Some vehicle owners who’ve suffered financial setbacks in the difficult economy have taken an unusual — and illegal — approach to recouping their losses. They’re committing auto theft fraud by claiming their vehicles have been stolen in hopes of getting some cash from their auto insurance companies, according to the National Insurance Crime Bureau (NICB).
A 2008 report on auto theft prevention from the National Conference of State Legislatures estimates that at least 10 percent of all reported thefts are fraudulent.

Auto theft fraud
Auto theft fraud

Vehicle owners who decide to “steal” their own cars or trucks take several approaches:

  • Owner give-ups. This is one of the most common forms of car theft fraud. The owner simply drives the vehicle to a remote location and abandons it, or pays another unscrupulous person to take it away. The NICB reports that the number of owner give-ups increased 24 percent from 2008 to 2009 — and many of these give-ups corresponded with rising gas prices.
  • Export scams. Some owners will arrange with thieves to export their cars to another country and sell them. The owner then reports the car stolen and files an auto insurance claim when it is safely overseas.
  • Other so-called vehicle owners use a vehicle identification number (VIN) or a title from a stolen or salvaged car to create a “paper car” and insure it. Then they claim the car has been stolen and file an insurance claim.
  • Some owners bent on fraud even take out policies on the same car from several different insurers, figuring they’ll hit the jackpot when they make their theft claims.
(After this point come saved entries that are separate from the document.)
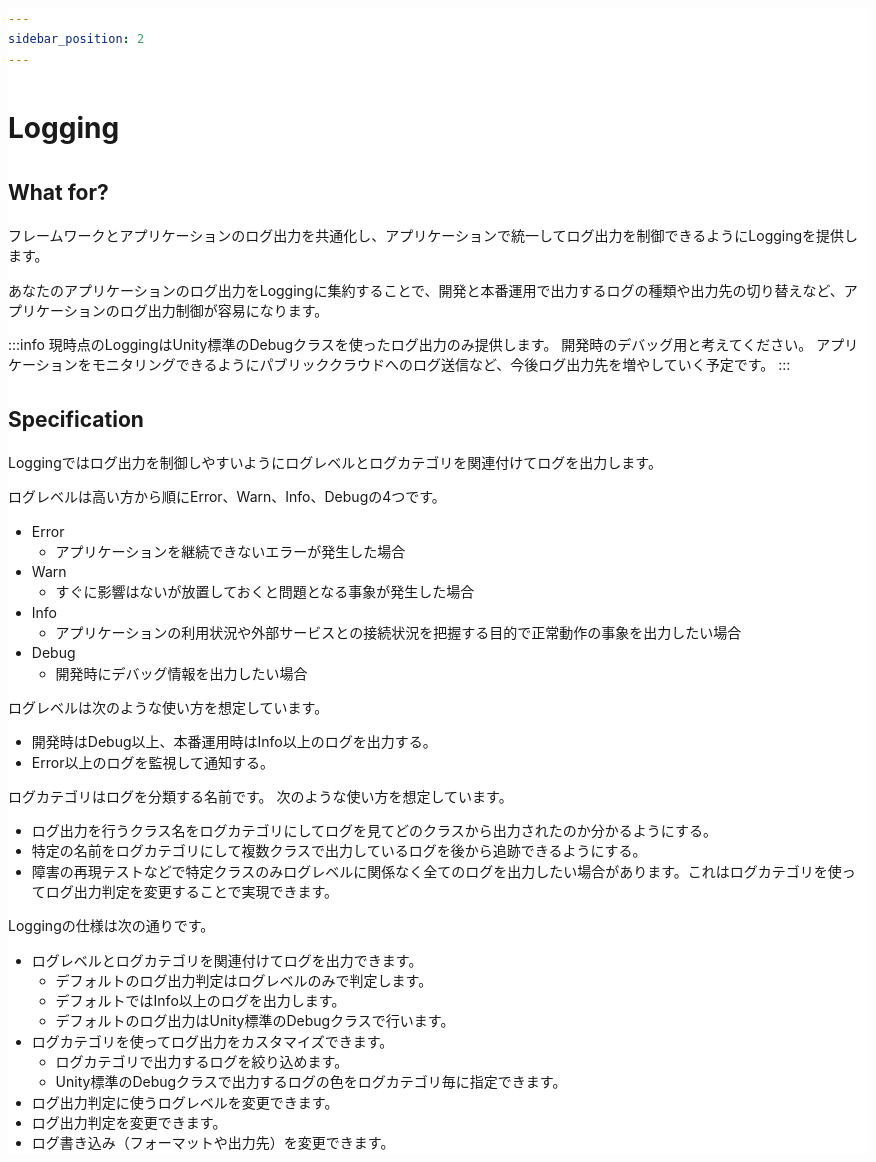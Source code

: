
 ```yaml
---
sidebar_position: 2
---
```


# Logging

## What for?

フレームワークとアプリケーションのログ出力を共通化し、アプリケーションで統一してログ出力を制御できるようにLoggingを提供します。

あなたのアプリケーションのログ出力をLoggingに集約することで、開発と本番運用で出力するログの種類や出力先の切り替えなど、アプリケーションのログ出力制御が容易になります。

:::info
現時点のLoggingはUnity標準のDebugクラスを使ったログ出力のみ提供します。
開発時のデバッグ用と考えてください。
アプリケーションをモニタリングできるようにパブリッククラウドへのログ送信など、今後ログ出力先を増やしていく予定です。
:::

## Specification

Loggingではログ出力を制御しやすいようにログレベルとログカテゴリを関連付けてログを出力します。

ログレベルは高い方から順にError、Warn、Info、Debugの4つです。

- Error
  - アプリケーションを継続できないエラーが発生した場合
- Warn
  - すぐに影響はないが放置しておくと問題となる事象が発生した場合
- Info
  - アプリケーションの利用状況や外部サービスとの接続状況を把握する目的で正常動作の事象を出力したい場合
- Debug
  - 開発時にデバッグ情報を出力したい場合

ログレベルは次のような使い方を想定しています。

- 開発時はDebug以上、本番運用時はInfo以上のログを出力する。
- Error以上のログを監視して通知する。

ログカテゴリはログを分類する名前です。
次のような使い方を想定しています。

- ログ出力を行うクラス名をログカテゴリにしてログを見てどのクラスから出力されたのか分かるようにする。
- 特定の名前をログカテゴリにして複数クラスで出力しているログを後から追跡できるようにする。
- 障害の再現テストなどで特定クラスのみログレベルに関係なく全てのログを出力したい場合があります。これはログカテゴリを使ってログ出力判定を変更することで実現できます。

Loggingの仕様は次の通りです。

- ログレベルとログカテゴリを関連付けてログを出力できます。
  - デフォルトのログ出力判定はログレベルのみで判定します。
  - デフォルトではInfo以上のログを出力します。
  - デフォルトのログ出力はUnity標準のDebugクラスで行います。
- ログカテゴリを使ってログ出力をカスタマイズできます。
  - ログカテゴリで出力するログを絞り込めます。
  - Unity標準のDebugクラスで出力するログの色をログカテゴリ毎に指定できます。
- ログ出力判定に使うログレベルを変更できます。
- ログ出力判定を変更できます。
- ログ書き込み（フォーマットや出力先）を変更できます。
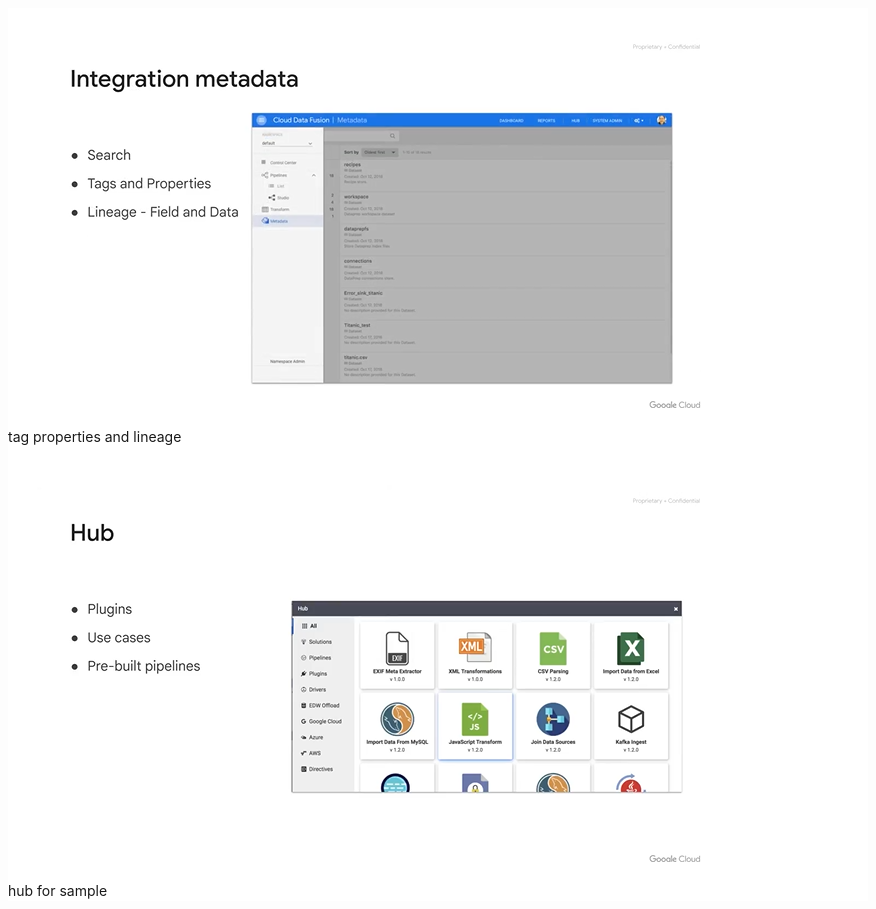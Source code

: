 ![1687326522169.png](./1687326522169.png)

tag properties and lineage

![1687326536309.png](./1687326536309.png)

hub for sample
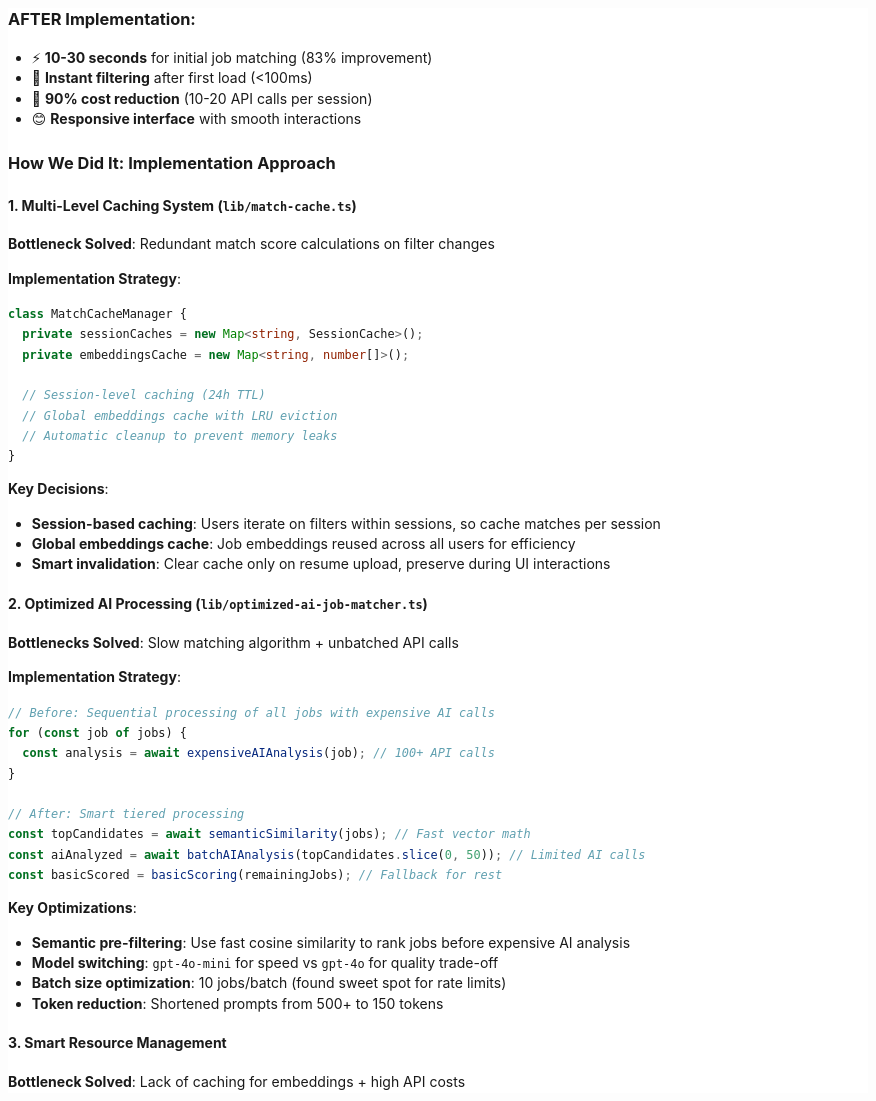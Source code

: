 ### AFTER Implementation:
- ⚡ **10-30 seconds** for initial job matching (83% improvement)
- 🚀 **Instant filtering** after first load (<100ms)
- 💸 **90% cost reduction** (10-20 API calls per session)
- 😊 **Responsive interface** with smooth interactions

### How We Did It: Implementation Approach

#### 1. **Multi-Level Caching System** (`lib/match-cache.ts`)
**Bottleneck Solved**: Redundant match score calculations on filter changes

**Implementation Strategy**:
```typescript
class MatchCacheManager {
  private sessionCaches = new Map<string, SessionCache>();
  private embeddingsCache = new Map<string, number[]>();
  
  // Session-level caching (24h TTL) 
  // Global embeddings cache with LRU eviction
  // Automatic cleanup to prevent memory leaks
}
```

**Key Decisions**:
- **Session-based caching**: Users iterate on filters within sessions, so cache matches per session
- **Global embeddings cache**: Job embeddings reused across all users for efficiency  
- **Smart invalidation**: Clear cache only on resume upload, preserve during UI interactions

#### 2. **Optimized AI Processing** (`lib/optimized-ai-job-matcher.ts`)
**Bottlenecks Solved**: Slow matching algorithm + unbatched API calls

**Implementation Strategy**:
```typescript
// Before: Sequential processing of all jobs with expensive AI calls
for (const job of jobs) {
  const analysis = await expensiveAIAnalysis(job); // 100+ API calls
}

// After: Smart tiered processing
const topCandidates = await semanticSimilarity(jobs); // Fast vector math
const aiAnalyzed = await batchAIAnalysis(topCandidates.slice(0, 50)); // Limited AI calls
const basicScored = basicScoring(remainingJobs); // Fallback for rest
```

**Key Optimizations**:
- **Semantic pre-filtering**: Use fast cosine similarity to rank jobs before expensive AI analysis
- **Model switching**: `gpt-4o-mini` for speed vs `gpt-4o` for quality trade-off  
- **Batch size optimization**: 10 jobs/batch (found sweet spot for rate limits)
- **Token reduction**: Shortened prompts from 500+ to 150 tokens

#### 3. **Smart Resource Management**
**Bottleneck Solved**: Lack of caching for embeddings + high API costs
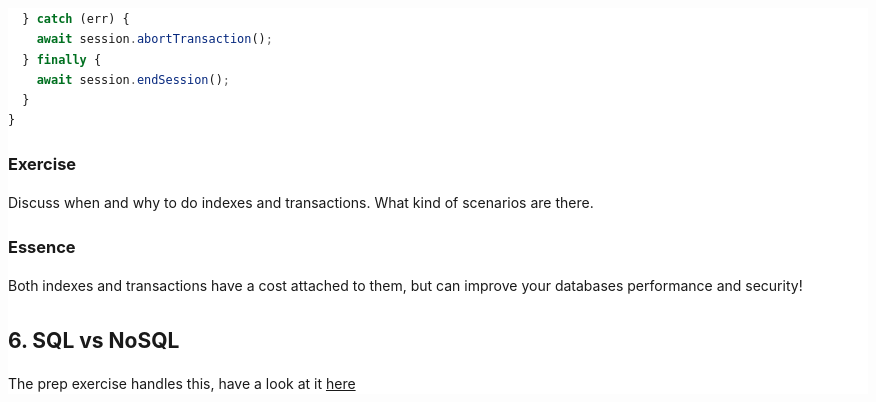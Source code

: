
 ```js
  } catch (err) {
    await session.abortTransaction();
  } finally {
    await session.endSession();
  }
}
```

### Exercise

Discuss when and why to do indexes and transactions. What kind of scenarios are there.

### Essence

Both indexes and transactions have a cost attached to them, but can improve your databases performance and security!

## 6. SQL vs NoSQL

The prep exercise handles this, have a look at it [here](./QA_PREP_EXERCISE.md)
They may purchase insurance for valuables (like coats, jewelry and electronics) and then claim they were in the vehicle when it was “stolen,” according to Louisiana’s Insurance Fraud Unit.

Insurance fraud investigators also have developed a list of red flags that signal an increased likelihood that a vehicle theft claim is fraudulent.

Louisiana’s Insurance Fraud Unit, for example, recommends taking a harder look at a claim if:

  • An owner has lived at an address or held a job less than six months.
  • The car is newly insured.
  • The owner has just increased coverage.
  • The insured person resists meeting with insurance claims adjusters.

Although some might assume that auto theft fraud hurts no one but insurance companies, it harms every vehicle owner in the long run — because increased costs for insurers ultimately result in increased auto insurance premiums for all policyholders.